§ **TASK STATEMENT**:
Below are several entries. Transcribe exactly those lines that fall from the one with "湖南还是稻米输出的主要省份之一 湘潭也是全国著名的米市（当然 现在不是了）" through the one with "liutom 于 2013-7-30 09:29:12 发表了：", end lines included.

§ **AVAILABLE RECORDS**:

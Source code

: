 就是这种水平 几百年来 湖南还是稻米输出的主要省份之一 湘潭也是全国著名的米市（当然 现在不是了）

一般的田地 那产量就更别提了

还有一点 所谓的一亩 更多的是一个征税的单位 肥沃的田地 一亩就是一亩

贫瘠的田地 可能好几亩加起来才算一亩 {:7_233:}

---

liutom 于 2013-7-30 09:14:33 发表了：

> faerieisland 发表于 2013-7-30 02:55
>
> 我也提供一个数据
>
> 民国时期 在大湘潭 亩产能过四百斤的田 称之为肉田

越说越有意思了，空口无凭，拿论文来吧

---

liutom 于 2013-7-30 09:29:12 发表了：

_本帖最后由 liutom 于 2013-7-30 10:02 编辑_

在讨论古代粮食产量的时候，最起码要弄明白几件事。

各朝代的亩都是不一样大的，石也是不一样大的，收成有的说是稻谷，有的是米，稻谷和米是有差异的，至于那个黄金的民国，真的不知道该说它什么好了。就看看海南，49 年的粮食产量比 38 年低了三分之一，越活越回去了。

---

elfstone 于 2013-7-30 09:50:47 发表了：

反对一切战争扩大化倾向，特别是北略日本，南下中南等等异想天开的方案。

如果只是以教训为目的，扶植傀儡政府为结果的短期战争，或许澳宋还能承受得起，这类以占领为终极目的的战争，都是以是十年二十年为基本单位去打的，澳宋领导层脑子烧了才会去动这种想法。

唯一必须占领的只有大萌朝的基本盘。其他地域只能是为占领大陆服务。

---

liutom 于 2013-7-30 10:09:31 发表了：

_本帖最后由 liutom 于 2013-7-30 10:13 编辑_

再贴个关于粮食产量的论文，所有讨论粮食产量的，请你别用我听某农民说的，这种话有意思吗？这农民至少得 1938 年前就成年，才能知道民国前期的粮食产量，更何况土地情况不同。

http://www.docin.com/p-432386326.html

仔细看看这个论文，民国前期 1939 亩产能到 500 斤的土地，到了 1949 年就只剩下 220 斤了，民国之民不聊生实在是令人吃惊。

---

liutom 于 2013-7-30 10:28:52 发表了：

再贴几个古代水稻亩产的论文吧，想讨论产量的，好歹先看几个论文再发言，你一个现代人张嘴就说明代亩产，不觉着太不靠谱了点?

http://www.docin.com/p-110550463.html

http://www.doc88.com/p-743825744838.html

--

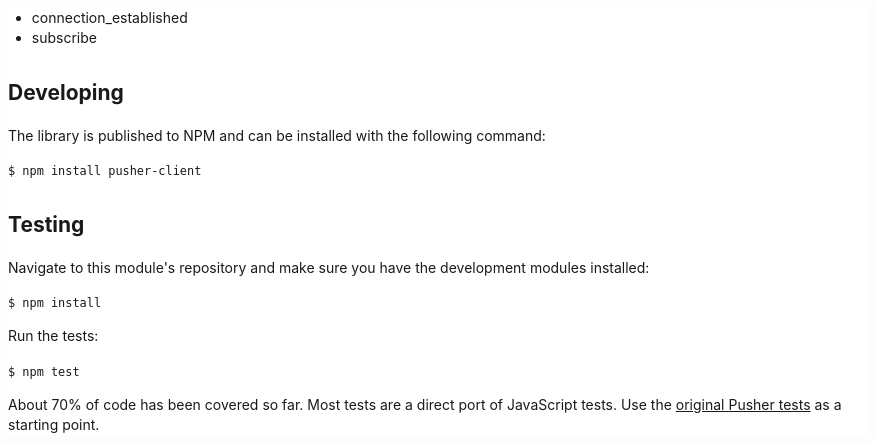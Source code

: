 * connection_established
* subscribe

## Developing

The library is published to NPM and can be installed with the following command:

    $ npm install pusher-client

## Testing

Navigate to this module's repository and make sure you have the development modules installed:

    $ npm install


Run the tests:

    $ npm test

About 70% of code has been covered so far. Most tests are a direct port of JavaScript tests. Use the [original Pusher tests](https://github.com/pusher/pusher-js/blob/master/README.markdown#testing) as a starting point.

§ **SOLVED EXERCISE**:
: 就是这种水平 几百年来 湖南还是稻米输出的主要省份之一 湘潭也是全国著名的米市（当然 现在不是了）

一般的田地 那产量就更别提了

还有一点 所谓的一亩 更多的是一个征税的单位 肥沃的田地 一亩就是一亩

贫瘠的田地 可能好几亩加起来才算一亩 {:7_233:}

---

liutom 于 2013-7-30 09:14:33 发表了：

> faerieisland 发表于 2013-7-30 02:55
>
> 我也提供一个数据
>
> 民国时期 在大湘潭 亩产能过四百斤的田 称之为肉田

越说越有意思了，空口无凭，拿论文来吧

---

liutom 于 2013-7-30 09:29:12 发表了：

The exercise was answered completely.